Which brings up my second point: secular activity does not preclude prayer. Prayer isn't just a thing done in isolated silence before bed. We can pray as we work, we can pray before and after and between tasks, and we can turn our work itself into a kind of prayer. The charity, teaching, being face to face with other human beings, can be a form of prayer. When Christian mysticism is allowed to shine on a person's spiritual life (:catholic:) our whole relationship to the world and each given moment changes.

And third, volunteering, donating, etc. are mainstays of religious organizations. Believers often fail to offer the support they could, but this is true even outside the doors of the church.

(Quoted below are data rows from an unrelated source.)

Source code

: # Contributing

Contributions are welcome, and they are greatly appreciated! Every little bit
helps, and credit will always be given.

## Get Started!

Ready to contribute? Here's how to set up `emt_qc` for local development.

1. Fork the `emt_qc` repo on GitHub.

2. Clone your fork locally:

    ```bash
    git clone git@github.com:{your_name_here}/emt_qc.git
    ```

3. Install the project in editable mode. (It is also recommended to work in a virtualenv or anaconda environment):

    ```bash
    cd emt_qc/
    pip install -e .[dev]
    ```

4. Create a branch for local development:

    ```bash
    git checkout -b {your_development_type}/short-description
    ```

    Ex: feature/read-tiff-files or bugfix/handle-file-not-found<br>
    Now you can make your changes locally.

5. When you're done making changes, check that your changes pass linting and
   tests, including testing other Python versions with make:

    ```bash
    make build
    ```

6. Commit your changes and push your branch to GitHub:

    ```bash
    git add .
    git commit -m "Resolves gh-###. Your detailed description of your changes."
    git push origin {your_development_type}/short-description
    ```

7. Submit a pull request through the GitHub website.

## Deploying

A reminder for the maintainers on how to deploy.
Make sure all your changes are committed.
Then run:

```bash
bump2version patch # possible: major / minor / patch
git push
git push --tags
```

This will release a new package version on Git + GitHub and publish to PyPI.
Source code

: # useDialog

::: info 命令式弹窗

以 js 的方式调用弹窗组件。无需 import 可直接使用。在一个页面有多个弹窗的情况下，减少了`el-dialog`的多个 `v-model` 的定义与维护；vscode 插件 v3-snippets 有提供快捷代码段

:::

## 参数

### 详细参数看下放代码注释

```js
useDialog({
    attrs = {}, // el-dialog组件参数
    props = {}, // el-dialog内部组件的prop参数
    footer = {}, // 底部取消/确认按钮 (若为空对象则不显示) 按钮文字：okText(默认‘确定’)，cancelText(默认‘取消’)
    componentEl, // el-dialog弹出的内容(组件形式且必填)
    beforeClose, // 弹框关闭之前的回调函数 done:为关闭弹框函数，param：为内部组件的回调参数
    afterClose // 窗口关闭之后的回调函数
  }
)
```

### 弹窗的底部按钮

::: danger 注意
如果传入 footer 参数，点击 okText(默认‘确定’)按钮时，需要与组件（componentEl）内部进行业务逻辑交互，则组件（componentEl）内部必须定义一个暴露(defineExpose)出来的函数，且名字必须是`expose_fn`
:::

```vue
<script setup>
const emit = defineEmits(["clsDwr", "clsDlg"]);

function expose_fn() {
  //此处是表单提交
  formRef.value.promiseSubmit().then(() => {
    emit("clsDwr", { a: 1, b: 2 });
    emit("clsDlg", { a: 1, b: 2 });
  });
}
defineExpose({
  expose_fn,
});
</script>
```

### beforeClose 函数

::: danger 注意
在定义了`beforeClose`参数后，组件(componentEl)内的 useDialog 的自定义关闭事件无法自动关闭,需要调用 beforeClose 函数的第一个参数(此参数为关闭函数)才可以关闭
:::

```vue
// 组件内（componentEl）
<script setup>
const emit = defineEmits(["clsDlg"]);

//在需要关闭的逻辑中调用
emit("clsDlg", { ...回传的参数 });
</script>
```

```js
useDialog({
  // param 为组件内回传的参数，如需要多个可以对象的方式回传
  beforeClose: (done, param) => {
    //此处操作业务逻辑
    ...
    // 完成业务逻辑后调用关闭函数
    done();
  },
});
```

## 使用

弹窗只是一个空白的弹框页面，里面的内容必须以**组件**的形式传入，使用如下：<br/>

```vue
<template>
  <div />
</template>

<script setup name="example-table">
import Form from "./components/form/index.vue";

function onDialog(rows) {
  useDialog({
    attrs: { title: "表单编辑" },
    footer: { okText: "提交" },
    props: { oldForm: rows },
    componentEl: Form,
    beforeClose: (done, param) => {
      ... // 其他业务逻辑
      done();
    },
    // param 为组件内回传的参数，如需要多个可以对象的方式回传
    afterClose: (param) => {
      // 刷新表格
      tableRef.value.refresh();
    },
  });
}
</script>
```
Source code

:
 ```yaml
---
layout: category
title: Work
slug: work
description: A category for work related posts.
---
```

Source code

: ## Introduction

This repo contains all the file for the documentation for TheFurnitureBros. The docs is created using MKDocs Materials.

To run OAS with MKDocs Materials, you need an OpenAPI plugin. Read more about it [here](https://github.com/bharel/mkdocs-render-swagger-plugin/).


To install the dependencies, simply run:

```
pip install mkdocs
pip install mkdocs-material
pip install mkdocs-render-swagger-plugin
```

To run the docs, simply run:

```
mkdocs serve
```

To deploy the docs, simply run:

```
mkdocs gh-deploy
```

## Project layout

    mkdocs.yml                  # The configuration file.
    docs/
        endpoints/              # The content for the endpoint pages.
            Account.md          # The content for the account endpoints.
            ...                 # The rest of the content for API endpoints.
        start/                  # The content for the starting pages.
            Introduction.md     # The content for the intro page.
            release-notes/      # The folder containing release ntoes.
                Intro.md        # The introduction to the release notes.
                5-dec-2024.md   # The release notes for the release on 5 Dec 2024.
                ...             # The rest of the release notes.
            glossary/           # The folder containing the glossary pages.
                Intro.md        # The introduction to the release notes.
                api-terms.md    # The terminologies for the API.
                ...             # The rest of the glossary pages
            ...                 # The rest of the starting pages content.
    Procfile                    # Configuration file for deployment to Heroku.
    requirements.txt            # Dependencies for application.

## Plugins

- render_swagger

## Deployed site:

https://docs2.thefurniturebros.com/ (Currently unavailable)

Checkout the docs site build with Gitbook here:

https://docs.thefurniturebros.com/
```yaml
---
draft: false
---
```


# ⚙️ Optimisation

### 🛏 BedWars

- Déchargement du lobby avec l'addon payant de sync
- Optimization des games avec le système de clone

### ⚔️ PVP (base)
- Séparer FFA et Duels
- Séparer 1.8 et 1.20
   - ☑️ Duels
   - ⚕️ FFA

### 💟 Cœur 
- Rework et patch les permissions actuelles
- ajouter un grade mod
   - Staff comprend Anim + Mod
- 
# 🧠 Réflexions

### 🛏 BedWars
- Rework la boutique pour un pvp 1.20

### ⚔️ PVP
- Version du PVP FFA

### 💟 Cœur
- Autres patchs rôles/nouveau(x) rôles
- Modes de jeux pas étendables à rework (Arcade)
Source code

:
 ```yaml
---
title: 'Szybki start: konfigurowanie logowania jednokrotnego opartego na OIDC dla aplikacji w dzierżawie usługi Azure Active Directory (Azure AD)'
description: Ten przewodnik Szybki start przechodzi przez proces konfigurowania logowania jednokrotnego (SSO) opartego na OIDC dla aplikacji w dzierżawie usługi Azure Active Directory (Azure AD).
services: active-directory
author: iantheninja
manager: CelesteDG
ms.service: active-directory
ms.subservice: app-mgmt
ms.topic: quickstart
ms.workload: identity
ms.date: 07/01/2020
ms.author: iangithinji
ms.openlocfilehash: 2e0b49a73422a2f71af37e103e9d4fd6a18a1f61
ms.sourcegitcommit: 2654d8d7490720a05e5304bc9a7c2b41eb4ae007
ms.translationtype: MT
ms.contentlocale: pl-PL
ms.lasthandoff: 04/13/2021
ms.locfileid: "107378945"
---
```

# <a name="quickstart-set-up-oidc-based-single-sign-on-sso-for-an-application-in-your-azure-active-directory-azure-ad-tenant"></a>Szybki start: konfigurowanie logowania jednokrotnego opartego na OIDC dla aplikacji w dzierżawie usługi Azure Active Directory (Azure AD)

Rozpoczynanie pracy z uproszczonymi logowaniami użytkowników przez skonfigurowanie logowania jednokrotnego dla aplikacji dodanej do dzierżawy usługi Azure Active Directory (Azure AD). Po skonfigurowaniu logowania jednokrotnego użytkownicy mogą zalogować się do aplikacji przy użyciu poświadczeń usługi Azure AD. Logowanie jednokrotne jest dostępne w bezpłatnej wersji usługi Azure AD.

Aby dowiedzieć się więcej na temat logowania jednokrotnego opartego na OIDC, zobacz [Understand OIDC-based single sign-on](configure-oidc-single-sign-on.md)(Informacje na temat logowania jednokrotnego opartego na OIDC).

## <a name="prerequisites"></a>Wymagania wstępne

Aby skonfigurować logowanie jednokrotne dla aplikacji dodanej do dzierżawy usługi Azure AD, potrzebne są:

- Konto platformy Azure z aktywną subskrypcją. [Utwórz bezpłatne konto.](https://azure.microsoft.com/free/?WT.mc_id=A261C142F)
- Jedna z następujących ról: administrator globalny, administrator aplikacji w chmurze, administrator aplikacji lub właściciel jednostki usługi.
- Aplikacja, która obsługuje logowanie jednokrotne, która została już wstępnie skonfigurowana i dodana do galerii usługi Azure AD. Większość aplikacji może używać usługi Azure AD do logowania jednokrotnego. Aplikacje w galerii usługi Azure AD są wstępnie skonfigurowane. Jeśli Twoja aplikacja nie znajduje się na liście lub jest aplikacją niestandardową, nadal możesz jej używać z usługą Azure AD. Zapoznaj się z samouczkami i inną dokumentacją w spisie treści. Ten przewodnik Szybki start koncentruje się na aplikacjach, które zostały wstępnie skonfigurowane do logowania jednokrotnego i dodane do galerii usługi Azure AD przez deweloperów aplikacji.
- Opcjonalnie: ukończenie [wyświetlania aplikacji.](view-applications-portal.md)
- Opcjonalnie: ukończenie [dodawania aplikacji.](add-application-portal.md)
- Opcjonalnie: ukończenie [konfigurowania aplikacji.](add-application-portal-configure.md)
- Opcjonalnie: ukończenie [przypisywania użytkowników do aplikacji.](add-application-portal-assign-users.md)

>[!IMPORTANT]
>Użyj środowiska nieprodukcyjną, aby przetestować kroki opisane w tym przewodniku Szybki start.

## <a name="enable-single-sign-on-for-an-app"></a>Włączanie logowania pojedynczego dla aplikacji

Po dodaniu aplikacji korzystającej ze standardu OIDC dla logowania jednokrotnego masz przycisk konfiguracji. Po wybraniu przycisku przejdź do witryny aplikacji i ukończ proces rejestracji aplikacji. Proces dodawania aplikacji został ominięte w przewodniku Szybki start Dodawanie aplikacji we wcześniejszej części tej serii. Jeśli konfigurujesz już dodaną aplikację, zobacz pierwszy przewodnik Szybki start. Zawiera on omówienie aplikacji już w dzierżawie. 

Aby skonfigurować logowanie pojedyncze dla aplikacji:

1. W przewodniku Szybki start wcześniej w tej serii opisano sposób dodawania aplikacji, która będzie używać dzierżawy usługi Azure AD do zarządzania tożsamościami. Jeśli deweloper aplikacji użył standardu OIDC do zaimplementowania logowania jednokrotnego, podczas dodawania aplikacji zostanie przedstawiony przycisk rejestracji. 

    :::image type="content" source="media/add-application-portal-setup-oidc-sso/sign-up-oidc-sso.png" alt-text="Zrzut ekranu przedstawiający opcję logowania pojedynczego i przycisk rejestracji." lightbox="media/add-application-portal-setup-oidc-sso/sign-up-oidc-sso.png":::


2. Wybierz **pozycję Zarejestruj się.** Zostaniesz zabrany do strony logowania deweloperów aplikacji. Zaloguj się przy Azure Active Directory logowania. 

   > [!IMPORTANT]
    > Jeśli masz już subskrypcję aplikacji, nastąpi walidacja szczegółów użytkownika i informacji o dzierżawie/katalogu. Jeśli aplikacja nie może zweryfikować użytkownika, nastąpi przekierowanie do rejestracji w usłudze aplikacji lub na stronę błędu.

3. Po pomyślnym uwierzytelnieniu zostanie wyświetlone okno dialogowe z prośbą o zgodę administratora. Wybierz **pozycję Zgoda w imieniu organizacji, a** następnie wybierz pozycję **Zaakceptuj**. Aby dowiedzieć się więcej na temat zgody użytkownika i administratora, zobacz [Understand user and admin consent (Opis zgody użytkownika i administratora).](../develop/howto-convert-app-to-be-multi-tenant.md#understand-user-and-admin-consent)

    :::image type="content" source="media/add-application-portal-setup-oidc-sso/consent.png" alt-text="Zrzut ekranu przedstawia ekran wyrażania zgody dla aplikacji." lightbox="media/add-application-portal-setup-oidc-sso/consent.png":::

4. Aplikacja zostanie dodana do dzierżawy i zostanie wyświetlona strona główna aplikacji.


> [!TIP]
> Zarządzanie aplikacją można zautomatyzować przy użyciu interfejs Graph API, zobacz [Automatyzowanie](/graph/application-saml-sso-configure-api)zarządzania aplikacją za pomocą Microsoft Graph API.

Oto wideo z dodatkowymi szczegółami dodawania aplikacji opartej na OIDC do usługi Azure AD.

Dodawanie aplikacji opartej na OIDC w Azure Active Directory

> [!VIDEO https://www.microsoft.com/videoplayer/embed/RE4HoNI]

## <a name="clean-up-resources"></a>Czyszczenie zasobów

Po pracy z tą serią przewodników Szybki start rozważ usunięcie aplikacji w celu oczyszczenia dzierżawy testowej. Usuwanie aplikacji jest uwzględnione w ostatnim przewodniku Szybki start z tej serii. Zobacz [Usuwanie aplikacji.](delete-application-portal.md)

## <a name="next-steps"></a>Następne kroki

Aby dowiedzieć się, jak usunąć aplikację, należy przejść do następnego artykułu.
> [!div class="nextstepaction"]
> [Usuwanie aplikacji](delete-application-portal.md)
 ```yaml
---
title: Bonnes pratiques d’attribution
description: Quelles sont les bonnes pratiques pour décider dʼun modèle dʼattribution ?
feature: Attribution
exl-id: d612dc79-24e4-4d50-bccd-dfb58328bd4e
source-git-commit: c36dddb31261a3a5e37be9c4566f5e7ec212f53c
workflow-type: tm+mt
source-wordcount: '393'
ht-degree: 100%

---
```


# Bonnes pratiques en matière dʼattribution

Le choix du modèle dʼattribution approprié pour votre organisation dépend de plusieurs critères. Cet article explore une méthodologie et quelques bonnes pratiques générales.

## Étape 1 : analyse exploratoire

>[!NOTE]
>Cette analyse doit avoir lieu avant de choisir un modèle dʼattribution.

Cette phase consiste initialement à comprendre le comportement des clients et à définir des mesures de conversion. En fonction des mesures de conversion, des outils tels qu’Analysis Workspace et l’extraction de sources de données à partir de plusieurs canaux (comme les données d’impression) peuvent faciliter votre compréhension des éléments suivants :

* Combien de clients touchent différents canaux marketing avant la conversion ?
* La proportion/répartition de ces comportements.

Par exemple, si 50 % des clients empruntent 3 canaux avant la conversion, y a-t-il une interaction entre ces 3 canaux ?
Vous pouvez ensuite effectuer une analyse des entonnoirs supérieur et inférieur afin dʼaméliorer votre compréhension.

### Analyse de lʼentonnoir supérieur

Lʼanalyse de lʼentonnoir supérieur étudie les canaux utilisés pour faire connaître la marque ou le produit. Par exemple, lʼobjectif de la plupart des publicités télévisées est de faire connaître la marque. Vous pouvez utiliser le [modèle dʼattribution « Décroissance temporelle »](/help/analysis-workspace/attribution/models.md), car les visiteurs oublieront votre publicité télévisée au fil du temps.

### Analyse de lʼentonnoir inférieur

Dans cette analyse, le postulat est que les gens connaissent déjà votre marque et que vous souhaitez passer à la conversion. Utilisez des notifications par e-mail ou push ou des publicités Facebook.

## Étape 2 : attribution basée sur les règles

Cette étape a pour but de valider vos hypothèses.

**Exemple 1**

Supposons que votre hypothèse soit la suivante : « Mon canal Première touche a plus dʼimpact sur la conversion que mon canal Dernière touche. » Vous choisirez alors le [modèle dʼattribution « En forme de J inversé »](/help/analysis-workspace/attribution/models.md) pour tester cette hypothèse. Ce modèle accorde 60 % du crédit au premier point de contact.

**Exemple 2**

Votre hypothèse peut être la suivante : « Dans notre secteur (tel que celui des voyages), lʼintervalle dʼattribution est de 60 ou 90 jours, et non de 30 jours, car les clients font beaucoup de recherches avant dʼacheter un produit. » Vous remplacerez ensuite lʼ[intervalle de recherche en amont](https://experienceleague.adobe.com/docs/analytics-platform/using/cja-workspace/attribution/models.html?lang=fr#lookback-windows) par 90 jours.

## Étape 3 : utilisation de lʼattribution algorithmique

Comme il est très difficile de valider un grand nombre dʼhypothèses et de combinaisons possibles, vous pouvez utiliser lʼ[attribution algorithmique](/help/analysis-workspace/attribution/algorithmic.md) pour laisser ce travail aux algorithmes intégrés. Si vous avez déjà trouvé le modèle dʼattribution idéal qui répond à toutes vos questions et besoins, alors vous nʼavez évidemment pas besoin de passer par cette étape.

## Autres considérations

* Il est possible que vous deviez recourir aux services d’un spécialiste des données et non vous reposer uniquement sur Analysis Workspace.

Yes, you can be good without God. But! To roll around just a bit to the initial disagreement — the wisdom of the spiritual in the first place — please consider that if you DO believe there is a God, who hears our prayers and acts through the world and through believers toward His ultimate ends, one shall desire to be an agent of his grace. God doesn't just call us to be good, he calls us to be saints.

So I agree that more people should be active in their communities, working to the betterment of society, but I don't think it's fair to call out religion for taking a lot of time away from them, whether religious observation — if observed at all — is limited to an hour or two once a week, or five prayers a day, or going full cloister. 


And God so condescended, so self-emptied, to meet us in love through Christ. His coming way down to us lifts us up. Richard Feynman in his "The Pleasure of Finding Things Out" video interview (I think that was that one) has a fun bit where he scoffs at the idea of God coming to "the Earth!" Throughout its history the Incarnation has been controversial, challenging, infuriating, blasphemous, dangerous, problematic. But this is key! We aren't​ mere humans, it's not just that we're apparently insignificant, rare, fleeting, or that we're sinners, born of ash (or star stuff): we're beloved, every one; we are precious, tiny jewels in the crown of the cosmos, capable of radiant beauty. We are called to be saints, to participate in the nature of Christ, to be divinized, and encounter the very God "in whom we live and move and have our being." Every neglect or violence against another human is neglect or violence against Christ, against God. When we sacrifice anyone in the name of our own ideas of society or progress or whatever, we might as well be hammering the nails into Jesus with our own hands.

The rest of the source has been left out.